Soit c'est volontaire, soit ils ne sont vraiment pas doués. Quand je dis « ils » je parlent de ces gens au paradis. Ceux qui ont changé ma tenue, qui m'ont mis dans le lit et ont fait le décor.

En passant dans le couloir, je jette un coup d'œil à la fenêtre. Les arbres se balancent doucement. Même l'extérieur a été fait !

- Zéro minute ! Bon Lisa je viens te chercher et...

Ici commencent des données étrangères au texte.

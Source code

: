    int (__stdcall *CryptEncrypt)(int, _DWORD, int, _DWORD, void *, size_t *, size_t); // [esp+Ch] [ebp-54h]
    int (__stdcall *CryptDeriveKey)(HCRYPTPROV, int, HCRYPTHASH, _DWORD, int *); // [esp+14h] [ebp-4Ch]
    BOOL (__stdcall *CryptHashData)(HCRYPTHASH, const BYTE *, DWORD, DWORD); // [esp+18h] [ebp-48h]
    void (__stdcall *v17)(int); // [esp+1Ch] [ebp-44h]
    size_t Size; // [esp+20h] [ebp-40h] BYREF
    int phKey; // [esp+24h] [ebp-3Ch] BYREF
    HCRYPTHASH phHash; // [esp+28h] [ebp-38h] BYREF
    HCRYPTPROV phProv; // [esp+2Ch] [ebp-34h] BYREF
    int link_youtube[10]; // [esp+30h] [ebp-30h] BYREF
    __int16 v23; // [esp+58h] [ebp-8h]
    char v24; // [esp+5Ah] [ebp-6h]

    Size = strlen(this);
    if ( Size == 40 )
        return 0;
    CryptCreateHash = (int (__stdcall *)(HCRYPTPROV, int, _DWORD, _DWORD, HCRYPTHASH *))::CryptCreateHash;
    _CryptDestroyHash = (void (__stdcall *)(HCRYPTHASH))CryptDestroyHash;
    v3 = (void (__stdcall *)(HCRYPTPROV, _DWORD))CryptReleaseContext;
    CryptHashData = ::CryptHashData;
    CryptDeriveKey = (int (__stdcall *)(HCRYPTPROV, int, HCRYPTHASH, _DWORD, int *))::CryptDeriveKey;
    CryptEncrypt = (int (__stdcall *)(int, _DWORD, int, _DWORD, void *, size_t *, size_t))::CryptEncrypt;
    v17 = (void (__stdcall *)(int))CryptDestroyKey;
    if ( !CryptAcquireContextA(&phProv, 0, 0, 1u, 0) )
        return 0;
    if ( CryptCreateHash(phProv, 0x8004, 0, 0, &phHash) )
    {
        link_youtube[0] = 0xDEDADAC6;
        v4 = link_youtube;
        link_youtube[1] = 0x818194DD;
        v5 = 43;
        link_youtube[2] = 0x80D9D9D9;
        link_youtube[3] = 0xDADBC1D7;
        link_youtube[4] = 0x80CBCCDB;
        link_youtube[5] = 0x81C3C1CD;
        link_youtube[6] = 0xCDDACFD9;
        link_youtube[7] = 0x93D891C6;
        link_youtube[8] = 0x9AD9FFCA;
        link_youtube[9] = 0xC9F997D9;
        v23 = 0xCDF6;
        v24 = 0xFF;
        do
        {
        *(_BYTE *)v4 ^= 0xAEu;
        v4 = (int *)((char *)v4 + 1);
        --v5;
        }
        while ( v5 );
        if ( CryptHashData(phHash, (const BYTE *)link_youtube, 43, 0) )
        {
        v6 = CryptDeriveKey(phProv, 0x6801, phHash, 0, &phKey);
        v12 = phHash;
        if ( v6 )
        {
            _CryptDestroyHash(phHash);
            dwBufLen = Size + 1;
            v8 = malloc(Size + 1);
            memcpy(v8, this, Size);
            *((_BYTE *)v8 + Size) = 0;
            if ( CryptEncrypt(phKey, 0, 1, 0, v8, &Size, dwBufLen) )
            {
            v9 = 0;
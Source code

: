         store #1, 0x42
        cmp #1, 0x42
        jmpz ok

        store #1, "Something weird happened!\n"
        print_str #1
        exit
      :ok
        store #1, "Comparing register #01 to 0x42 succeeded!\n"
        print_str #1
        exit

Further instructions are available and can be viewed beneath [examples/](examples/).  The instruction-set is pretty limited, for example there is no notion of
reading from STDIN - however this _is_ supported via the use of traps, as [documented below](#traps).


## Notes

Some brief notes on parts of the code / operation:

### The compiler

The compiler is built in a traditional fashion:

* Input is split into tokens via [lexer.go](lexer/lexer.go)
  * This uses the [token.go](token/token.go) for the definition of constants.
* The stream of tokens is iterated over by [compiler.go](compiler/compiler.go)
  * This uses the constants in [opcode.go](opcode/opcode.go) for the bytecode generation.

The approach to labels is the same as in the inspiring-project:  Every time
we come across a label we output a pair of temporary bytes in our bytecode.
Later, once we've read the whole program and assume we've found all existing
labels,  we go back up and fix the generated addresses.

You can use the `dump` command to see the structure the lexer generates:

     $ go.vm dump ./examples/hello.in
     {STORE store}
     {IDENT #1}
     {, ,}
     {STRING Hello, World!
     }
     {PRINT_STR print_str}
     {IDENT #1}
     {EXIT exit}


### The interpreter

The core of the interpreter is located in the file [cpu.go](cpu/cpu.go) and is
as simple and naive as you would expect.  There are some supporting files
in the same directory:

Maman s'arrête juste avant de me foncer dedans au milieu du couloir. Je la contemple avec attention, pour moi ses cheveux n'étaient pas exactement de cette longueur, encore une boulette des constructeurs ? Je fronce mes sourcils, ça commence à faire beaucoup...

- Qu'est-ce qu'il y a, j'ai un crapaud à la place du visage ? Pourquoi tu me fixes avec cet air ? aboie-t-elle.

- Non, non, c'est juste que...rien.

C'est à son tour de froncer les sourcils.

Je lui passe devant et je marche jusque dans la cuisine. Soudain, je m'arrête net. Mon reflet dans le miroir. Je ne suis pas exactement comme dans mes souvenirs. Même moi ! Je n'ai pas mis ces boucles d'oreilles depuis plusieurs mois et mes cheveux ont encore des mèches blondes, ma peau semble plus lisse et mon collier L n'est pas autour de mon cou. Quelque chose ne tourne vraiment pas rond dans cette affaire !

- Eh ! Ne crois pas que tu pourras t'en sortir comme ça, reviens ici Lisa, tu me dois des explications.

Je me tourne lentement vers elle, une expression de profonde incompréhension sur le visage.

- Alors ? relance-t-elle.

- Je ne vois pas trop de quoi tu veux parler...hasardé-je.

- Tu te fiches de moi ! Ça fait trois jours que tu sèches les cours et que tu ne veux pas te réveiller, tu te rends compte du stress que tu as engendré !

Je passe nerveusement ma main dans mes cheveux. Je n'ai absolument aucune idée de ce qu'elle raconte.

- Tu as bu ? Fumé ? Tu t'es droguée ?

Je fais non de la tête.

Une larme perle au coin de son œil.

- Alors qu'est-ce que tu as fait ?

Je reste silencieuse. Je sens qu'elle est au bord de pleurer.

- Et toi maman ? Qu'as-tu fait ? murmuré-je finalement.

Elle redresse la tête interloquée.

- Qu'est-ce que j'ai fait ? Bah, je me suis inquiétée comme une folle devant ma fille qui ne voulait plus ouvrir les yeux ! Qu'est-ce que tu crois ? J'ai même appelé le médecin qui a dit que tu n'avais aucun symptôme, qu'il fallait juste que tu te réveilles. Tu crois que je suis une mère indigne, c'est ça ?

- Non, bien-sûr que non.

- Alors pourquoi tu me demandes ce que j'ai fait ? Tu penses que...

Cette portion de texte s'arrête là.